**What is needed:**
"Copyright" is the word to look for; copy each line of the listing where it occurs.
Segment Open
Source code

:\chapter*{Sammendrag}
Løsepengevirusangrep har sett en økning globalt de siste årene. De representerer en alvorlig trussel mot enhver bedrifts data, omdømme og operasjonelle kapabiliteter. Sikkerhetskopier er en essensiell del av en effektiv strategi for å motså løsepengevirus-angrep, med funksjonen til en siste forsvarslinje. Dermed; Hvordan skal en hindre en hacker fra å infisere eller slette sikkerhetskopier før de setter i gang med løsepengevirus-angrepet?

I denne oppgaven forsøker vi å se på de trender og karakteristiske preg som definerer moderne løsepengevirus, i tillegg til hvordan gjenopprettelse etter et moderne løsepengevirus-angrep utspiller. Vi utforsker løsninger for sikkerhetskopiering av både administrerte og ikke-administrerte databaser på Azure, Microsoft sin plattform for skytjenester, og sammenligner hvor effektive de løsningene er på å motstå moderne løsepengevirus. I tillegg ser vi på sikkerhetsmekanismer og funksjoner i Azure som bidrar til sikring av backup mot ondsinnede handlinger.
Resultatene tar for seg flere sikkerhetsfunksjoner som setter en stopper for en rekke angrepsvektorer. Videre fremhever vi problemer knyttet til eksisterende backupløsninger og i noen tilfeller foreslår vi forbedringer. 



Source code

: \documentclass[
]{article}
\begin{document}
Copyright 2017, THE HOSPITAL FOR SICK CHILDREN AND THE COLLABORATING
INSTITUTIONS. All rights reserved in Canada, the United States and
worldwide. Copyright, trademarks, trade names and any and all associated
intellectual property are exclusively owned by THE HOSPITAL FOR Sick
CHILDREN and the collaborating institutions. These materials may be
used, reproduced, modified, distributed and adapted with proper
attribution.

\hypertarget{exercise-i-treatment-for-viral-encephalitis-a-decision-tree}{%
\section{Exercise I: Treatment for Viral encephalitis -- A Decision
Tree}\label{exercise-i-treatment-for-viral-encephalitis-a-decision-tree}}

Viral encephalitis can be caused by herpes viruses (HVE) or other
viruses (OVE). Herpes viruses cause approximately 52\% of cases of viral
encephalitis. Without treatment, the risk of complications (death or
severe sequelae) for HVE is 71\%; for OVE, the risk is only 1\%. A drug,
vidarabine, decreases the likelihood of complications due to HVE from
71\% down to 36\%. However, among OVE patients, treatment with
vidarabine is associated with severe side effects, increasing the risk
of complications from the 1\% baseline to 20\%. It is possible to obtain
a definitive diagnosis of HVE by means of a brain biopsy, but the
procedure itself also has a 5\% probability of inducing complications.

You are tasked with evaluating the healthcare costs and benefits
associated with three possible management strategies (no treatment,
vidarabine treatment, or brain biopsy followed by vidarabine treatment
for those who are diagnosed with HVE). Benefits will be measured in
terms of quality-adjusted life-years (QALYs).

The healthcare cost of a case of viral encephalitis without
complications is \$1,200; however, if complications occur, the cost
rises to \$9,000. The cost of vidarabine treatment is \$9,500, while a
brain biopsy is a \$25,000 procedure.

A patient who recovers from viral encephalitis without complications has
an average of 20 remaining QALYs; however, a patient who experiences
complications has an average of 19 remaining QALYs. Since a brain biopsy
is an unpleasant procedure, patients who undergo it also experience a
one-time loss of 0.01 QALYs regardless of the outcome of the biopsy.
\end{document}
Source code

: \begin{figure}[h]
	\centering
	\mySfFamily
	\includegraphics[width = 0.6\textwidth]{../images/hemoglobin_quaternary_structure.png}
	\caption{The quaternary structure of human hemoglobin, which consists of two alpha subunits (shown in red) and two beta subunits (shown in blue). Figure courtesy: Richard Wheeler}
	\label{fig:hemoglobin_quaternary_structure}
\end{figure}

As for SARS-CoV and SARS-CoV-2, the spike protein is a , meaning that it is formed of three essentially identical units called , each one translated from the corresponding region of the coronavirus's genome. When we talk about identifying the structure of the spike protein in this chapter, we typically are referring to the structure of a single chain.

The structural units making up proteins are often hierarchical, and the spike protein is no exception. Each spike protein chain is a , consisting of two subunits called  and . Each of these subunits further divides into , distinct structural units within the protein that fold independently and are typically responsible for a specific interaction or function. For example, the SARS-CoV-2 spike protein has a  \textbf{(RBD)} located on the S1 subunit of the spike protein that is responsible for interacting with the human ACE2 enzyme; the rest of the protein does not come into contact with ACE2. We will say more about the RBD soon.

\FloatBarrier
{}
Segment Closed
**Your solution:**
Copyright 2017, THE HOSPITAL FOR SICK CHILDREN AND THE COLLABORATING
worldwide. Copyright, trademarks, trade names and any and all associated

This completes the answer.